[Collected data]

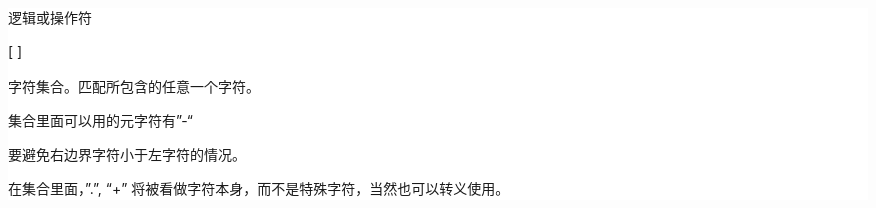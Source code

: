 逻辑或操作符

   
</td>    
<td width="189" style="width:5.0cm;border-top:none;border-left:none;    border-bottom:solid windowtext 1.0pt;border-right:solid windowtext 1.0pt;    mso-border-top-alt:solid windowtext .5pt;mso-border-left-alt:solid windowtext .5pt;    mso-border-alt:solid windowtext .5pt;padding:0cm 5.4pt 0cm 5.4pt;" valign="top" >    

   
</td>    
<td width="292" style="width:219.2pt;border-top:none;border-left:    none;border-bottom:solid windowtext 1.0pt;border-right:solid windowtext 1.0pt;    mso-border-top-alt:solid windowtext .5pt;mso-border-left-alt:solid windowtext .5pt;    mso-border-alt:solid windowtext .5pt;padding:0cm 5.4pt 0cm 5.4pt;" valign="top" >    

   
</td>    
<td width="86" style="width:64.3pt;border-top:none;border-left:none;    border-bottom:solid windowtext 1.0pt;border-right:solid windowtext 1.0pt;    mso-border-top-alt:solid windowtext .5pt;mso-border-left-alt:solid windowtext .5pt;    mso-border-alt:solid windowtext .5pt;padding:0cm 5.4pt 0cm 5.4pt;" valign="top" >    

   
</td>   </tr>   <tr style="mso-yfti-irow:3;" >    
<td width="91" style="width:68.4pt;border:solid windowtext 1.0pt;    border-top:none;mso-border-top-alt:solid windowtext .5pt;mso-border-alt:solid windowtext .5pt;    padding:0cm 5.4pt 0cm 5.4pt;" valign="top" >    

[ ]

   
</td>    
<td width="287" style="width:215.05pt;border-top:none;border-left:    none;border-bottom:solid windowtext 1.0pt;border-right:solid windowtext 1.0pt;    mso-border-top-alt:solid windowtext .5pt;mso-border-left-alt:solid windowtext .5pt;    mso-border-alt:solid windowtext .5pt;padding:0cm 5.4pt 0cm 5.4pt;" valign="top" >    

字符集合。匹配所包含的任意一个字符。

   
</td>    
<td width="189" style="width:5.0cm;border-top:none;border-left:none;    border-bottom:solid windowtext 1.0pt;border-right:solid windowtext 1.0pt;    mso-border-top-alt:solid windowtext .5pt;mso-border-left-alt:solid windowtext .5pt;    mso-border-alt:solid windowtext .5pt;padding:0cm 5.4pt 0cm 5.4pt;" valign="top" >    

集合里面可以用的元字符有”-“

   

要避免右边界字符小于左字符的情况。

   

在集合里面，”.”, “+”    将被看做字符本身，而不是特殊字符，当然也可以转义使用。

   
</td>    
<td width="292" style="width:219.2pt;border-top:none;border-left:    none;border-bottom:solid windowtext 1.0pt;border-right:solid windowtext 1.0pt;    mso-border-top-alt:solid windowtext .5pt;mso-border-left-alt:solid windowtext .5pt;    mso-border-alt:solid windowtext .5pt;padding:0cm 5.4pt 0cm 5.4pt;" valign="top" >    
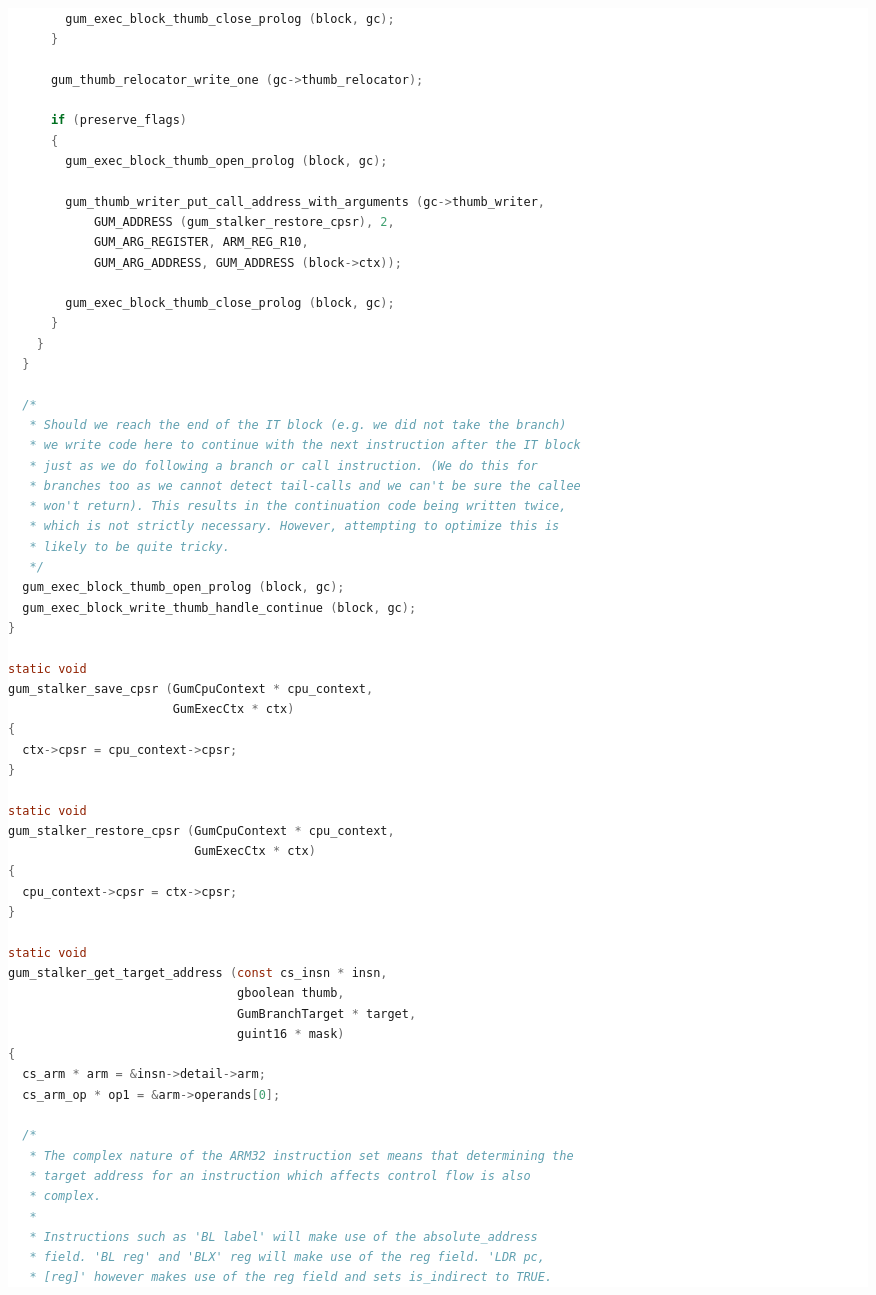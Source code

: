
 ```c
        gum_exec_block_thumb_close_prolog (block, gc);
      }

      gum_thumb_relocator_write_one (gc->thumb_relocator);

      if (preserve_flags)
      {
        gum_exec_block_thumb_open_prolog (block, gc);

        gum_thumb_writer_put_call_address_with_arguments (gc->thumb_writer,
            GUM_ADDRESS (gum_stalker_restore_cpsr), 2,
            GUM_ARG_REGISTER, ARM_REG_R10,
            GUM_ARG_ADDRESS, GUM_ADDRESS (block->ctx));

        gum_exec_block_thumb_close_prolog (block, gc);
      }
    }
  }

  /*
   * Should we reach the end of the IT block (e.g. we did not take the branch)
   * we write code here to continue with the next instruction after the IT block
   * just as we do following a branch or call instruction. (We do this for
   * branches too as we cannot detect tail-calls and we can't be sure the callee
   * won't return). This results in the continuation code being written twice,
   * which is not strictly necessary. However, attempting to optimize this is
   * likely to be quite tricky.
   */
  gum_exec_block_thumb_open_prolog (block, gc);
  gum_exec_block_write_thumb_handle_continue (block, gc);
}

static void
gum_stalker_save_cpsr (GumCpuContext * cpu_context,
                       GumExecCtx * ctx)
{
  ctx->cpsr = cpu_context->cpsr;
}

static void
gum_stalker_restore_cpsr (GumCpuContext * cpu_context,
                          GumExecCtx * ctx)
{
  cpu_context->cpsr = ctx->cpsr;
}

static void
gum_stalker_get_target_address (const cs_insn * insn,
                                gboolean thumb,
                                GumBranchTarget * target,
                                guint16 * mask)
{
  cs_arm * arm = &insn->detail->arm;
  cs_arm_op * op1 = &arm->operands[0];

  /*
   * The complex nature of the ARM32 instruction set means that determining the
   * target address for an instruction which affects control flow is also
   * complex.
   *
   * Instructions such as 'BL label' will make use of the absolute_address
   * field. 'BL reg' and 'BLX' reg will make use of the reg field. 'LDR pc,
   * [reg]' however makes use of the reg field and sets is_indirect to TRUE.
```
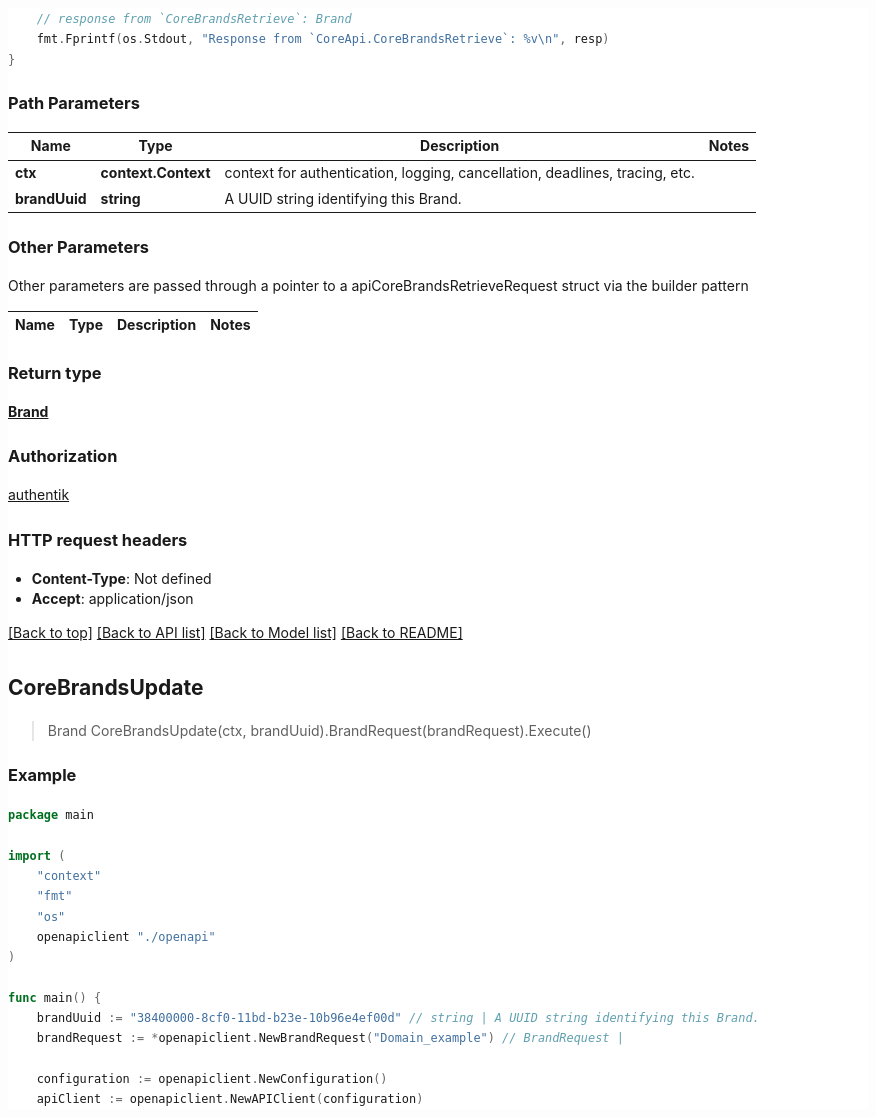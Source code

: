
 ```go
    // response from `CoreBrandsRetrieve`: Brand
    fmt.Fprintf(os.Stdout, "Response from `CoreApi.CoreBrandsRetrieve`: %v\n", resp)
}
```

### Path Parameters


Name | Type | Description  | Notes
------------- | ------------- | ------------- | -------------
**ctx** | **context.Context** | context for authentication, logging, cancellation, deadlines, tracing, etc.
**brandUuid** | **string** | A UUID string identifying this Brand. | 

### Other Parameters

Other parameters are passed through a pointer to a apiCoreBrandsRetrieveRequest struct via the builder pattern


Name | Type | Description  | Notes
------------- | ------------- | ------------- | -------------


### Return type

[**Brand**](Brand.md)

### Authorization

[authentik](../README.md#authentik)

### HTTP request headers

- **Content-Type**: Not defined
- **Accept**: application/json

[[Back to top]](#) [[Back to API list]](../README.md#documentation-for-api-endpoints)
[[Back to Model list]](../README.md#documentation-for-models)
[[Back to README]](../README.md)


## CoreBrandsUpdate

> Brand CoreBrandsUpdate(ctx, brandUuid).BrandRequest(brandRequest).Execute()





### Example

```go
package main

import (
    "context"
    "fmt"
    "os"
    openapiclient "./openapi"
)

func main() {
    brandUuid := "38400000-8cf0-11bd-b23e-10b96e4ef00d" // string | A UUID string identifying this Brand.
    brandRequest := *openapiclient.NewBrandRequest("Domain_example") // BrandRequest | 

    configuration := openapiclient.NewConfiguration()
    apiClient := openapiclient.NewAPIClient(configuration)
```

WORK INSTRUCTIONS: Each line above from the one with "### HTTP request headers" up to and including the one with "## CoreBrandsUpdate" must be set down exactly, and no line outside that span may appear.

SOLUTION FOR THIS PROBLEM:
### HTTP request headers

- **Content-Type**: Not defined
- **Accept**: application/json

[[Back to top]](#) [[Back to API list]](../README.md#documentation-for-api-endpoints)
[[Back to Model list]](../README.md#documentation-for-models)
[[Back to README]](../README.md)


## CoreBrandsUpdate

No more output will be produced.